Les experts sonnent l’alarme devant la menace russe dans l’Arctique canadien
Avec l’adhésion de la Suède, toutes les nations du Conseil de l’Arctique, sauf la Russie, sont membres de l’OTAN
« Lorsqu’on regarde une carte, l’Arctique, et spécialement la région de l’Alaska, c’est la façon la plus rapide pour nos adversaires de nous atteindre », a prévenu Blaise Frawley, commandant adjoint du NORAD, lors de la Conférence annuelle d’Ottawa sur la sécurité et la défense, vendredi.
Au cours de cet événement de deux jours, plusieurs experts ont tiré la sonnette d’alarme sur la sécurité de l’Arctique dans un contexte géopolitique de plus en plus tendu avec Moscou. Sur le plan militaire, la zone arctique relève d’une grande importance stratégique, la Russie partageant la région avec les États-Unis, le Canada et les Européens du Nord.
Le contexte de l’invasion de l’Ukraine par la Russie a entraîné d’importantes conséquences pour la sécurité et la défense dans l’Arctique, ont souligné des experts.

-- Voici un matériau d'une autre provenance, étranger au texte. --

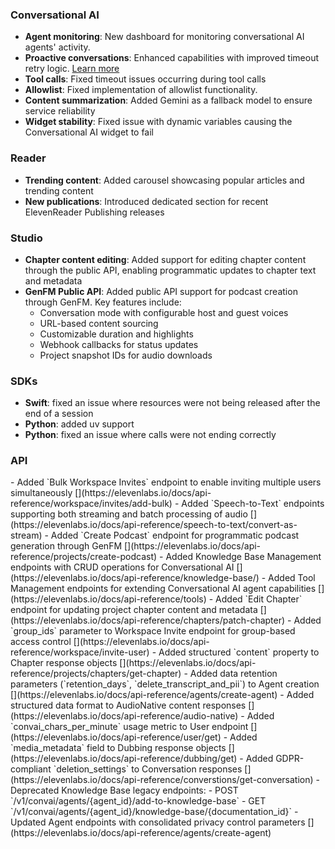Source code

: ### Conversational AI

- **Agent monitoring**: New dashboard for monitoring conversational AI agents' activity.
- **Proactive conversations**: Enhanced capabilities with improved timeout retry logic. [Learn more](/docs/conversational-ai/customization/conversation-flow)
- **Tool calls**: Fixed timeout issues occurring during tool calls
- **Allowlist**: Fixed implementation of allowlist functionality.
- **Content summarization**: Added Gemini as a fallback model to ensure service reliability
- **Widget stability**: Fixed issue with dynamic variables causing the Conversational AI widget to fail

### Reader

- **Trending content**: Added carousel showcasing popular articles and trending content
- **New publications**: Introduced dedicated section for recent ElevenReader Publishing releases

### Studio

- **Chapter content editing**: Added support for editing chapter content through the public API, enabling programmatic updates to chapter text and metadata
- **GenFM Public API**: Added public API support for podcast creation through GenFM. Key features include:
  - Conversation mode with configurable host and guest voices
  - URL-based content sourcing
  - Customizable duration and highlights
  - Webhook callbacks for status updates
  - Project snapshot IDs for audio downloads

### SDKs

- **Swift**: fixed an issue where resources were not being released after the end of a session
- **Python**: added uv support
- **Python**: fixed an issue where calls were not ending correctly

### API

<Accordion title="View API changes">
- Added `Bulk Workspace Invites` endpoint to enable inviting multiple users simultaneously [](https://elevenlabs.io/docs/api-reference/workspace/invites/add-bulk)
- Added `Speech-to-Text` endpoints supporting both streaming and batch processing of audio [](https://elevenlabs.io/docs/api-reference/speech-to-text/convert-as-stream)
- Added `Create Podcast` endpoint for programmatic podcast generation through GenFM [](https://elevenlabs.io/docs/api-reference/projects/create-podcast)
- Added Knowledge Base Management endpoints with CRUD operations for Conversational AI [](https://elevenlabs.io/docs/api-reference/knowledge-base/)
- Added Tool Management endpoints for extending Conversational AI agent capabilities [](https://elevenlabs.io/docs/api-reference/tools)
- Added `Edit Chapter` endpoint for updating project chapter content and metadata [](https://elevenlabs.io/docs/api-reference/chapters/patch-chapter)
- Added `group_ids` parameter to Workspace Invite endpoint for group-based access control [](https://elevenlabs.io/docs/api-reference/workspace/invite-user)
- Added structured `content` property to Chapter response objects [](https://elevenlabs.io/docs/api-reference/projects/chapters/get-chapter)
- Added data retention parameters (`retention_days`, `delete_transcript_and_pii`) to Agent creation [](https://elevenlabs.io/docs/api-reference/agents/create-agent)
- Added structured data format to AudioNative content responses [](https://elevenlabs.io/docs/api-reference/audio-native)
- Added `convai_chars_per_minute` usage metric to User endpoint [](https://elevenlabs.io/docs/api-reference/user/get)
- Added `media_metadata` field to Dubbing response objects [](https://elevenlabs.io/docs/api-reference/dubbing/get)
- Added GDPR-compliant `deletion_settings` to Conversation responses [](https://elevenlabs.io/docs/api-reference/converstions/get-conversation)
- Deprecated Knowledge Base legacy endpoints:
  - POST `/v1/convai/agents/{agent_id}/add-to-knowledge-base`
  - GET `/v1/convai/agents/{agent_id}/knowledge-base/{documentation_id}`
- Updated Agent endpoints with consolidated privacy control parameters [](https://elevenlabs.io/docs/api-reference/agents/create-agent)
</Accordion>

</Accordion>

En décembre, la Russie y a accéléré son développement, notamment pour contrebalancer les effets des sanctions occidentales.
Vladimir Poutine avait déjà, avant ce conflit, fait une « priorité stratégique » de l’exploitation des ressources de l’Arctique et de la voie maritime du Nord.
Participant à un panel sur la sécurité de la région, le commandant Frawley a confié que le développement par la Russie dans la région et ses capacités de bombardement à longue portée utilisées en Ukraine le « gardent éveillé la nuit ».
Tensions géopolitiques et changement climatique
Et avec la récente adhésion de la Suède à l’OTAN, toutes les nations du Conseil de l’Arctique, sauf la Russie, sont membres de l’Alliance. « On ne peut imaginer un instant que cela n’influence pas la réflexion de la Russie sur l’Arctique », a-t-il noté.
Le commandant Frawley indique que la Russie possède 40 brise-glace à propulsion nucléaire, navires conçus pour frayer les voies maritimes dans les eaux gelées. Moscou doit continuer à en mettre au point une dizaine au cours de la prochaine décennie.
Ensemble, le Canada et les ÉtatsUnis en possèdent cinq.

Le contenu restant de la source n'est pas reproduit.